Was it any good?
Do you mean the Amanda Palmer's album?
I don't know, I'm not a fan of her music. My friend, who is a fan told me about her kickstarter and even there were some unpleasant occurrences, but I don't know much about it.
Was it any good?
But none of those uses for money are illegal in and of themselves. Businesses do pay money to incorporate. busineses do pay rent. Businesses do pay to move employees.
If part of what it takes to produce something is to work full time on it, that heavily implies that a chunk of the KS money is paying for the worker's rent, food, etc.
Nobody's arguing otherwise. But in this case, the Kickstarter was cancelled. It's not that some of the funds went to specific costs, it's that the whole thing was cancelled and nobody got anything. The creator has said he'll try to refund everyone, but it doesn't look likely.
The biggest concern I have is already happening. Kickstarter has changed their terms of service so that the project needs to refund backers if the project cannot deliver the rewards.
If your kickstarted project includes a reward that is an output of the project (board game, device, etc) then that converts Kickstarter into a preorder store. It shifts all risk away from the backers (no longer investors, they're just purchasers) and onto the project. Worse, you need to refund more money than you received, because you also need to refund the money that Amazon and Kickstarter took as part of their cut.

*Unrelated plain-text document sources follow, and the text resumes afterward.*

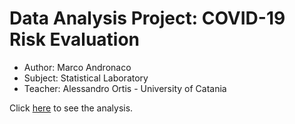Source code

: # Data Analysis Project: COVID-19 Risk Evaluation
* Author: Marco Andronaco
* Subject: Statistical Laboratory
* Teacher: Alessandro Ortis - University of Catania

Click [here](https://github.com/Bi-Rabittoh/covid-data-analysis/blob/master/data-analysis.ipynb) to see the analysis.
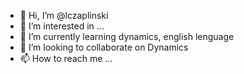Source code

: - 👋 Hi, I’m @lczaplinski
- 👀 I’m interested in ...
- 🌱 I’m currently learning dynamics, english lenguage
- 💞️ I’m looking to collaborate on Dynamics  
- 📫 How to reach me ...

<!---
lczaplinski/lczaplinski is a ✨ special ✨ repository because its `README.md` (this file) appears on your GitHub profile.
You can click the Preview link to take a look at your changes.
--->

That means that projects are going to take on less risk and go for sure things. We've seen how well that works in Hollywood, right?
If nothing else, the point of my devil's advocacy is that KS needs to expect/require projects to be more clear on how they're going to spend the money. There's probably got to be some room for unexpected expenses, but paying to move an employee is rather pricey when you can probably get an employee where the project owner already is. So that kind of expense wouldn't be on the declared list of primary expenses, and thus you'd have breach of contract or some other lawyerly sueful offense.

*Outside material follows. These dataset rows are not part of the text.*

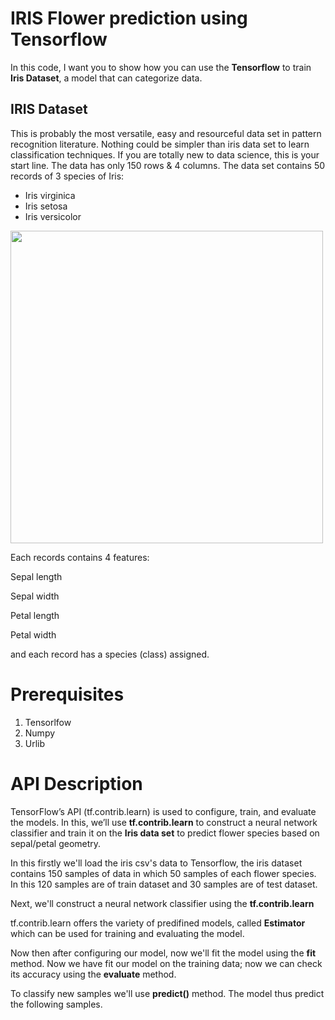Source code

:# IRIS Flower prediction using Tensorflow
In this code, I want you to show how you can use the **Tensorflow** to train **Iris Dataset**, a model that can categorize data.
## IRIS Dataset
This is probably the most versatile, easy and resourceful data set in pattern recognition literature. Nothing could be simpler than iris data set to learn classification techniques. If you are totally new to data science, this is your start line. The data has only 150 rows & 4 columns.
The data set contains 50 records of 3 species of Iris:
- Iris virginica 
- Iris setosa
- Iris versicolor
<img style="float: center;" width = 500px; src="http://python.astrotech.io/_images/iris-flowers.png"/>

Each records contains 4 features:

Sepal length

Sepal width

Petal length

Petal width

and each record has a species (class) assigned.

# Prerequisites
1. Tensorlfow
2. Numpy
3. Urlib

# API Description
TensorFlow’s API (tf.contrib.learn) is used to configure, train, and evaluate the models. In this, we’ll use **tf.contrib.learn** to construct a neural network classifier and train it on the **Iris data set** to predict flower species based on sepal/petal geometry.

In this firstly we'll load the iris csv's data to Tensorflow, the iris dataset contains 150 samples of data in which 50 samples of each flower species. In this 120 samples are of train dataset and 30 samples are of test dataset.

Next, we'll construct a neural network classifier using the **tf.contrib.learn**

tf.contrib.learn offers the variety of predifined models, called **Estimator** which can be used for training and evaluating the model.

Now then after configuring our model, now we'll fit the model using the **fit** method. Now we have fit our model on the training data; now we can check its accuracy using the **evaluate** method.

To classify new samples we'll use **predict()** method. The model thus predict the following samples.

The KS site itself may not require these things, but the people investing in the KS projects probably should.
I've been expecting a Kickstarter backlash pretty much since the start. I'm still sure it's coming. However, I don't think this will be the cause of the backlash, nor even particularly accelerate it - it's just one more bit of pressure against the dam.
I don't know if you guys know who Amanda Palmer is
I guess then some kind of contingency plan should be in order.
Let's say you need 20.000$ to print and ship and somewhere along the way you fall short.
If your digital book pledge costs 20$ and your pledge with a printed book and shipping costs 50$ and you waste 10.000$
you can still give people a digital edition with some refund.
You still won't print and a lot of people will be angry but it's still better than canceling the whole thing and facing charges.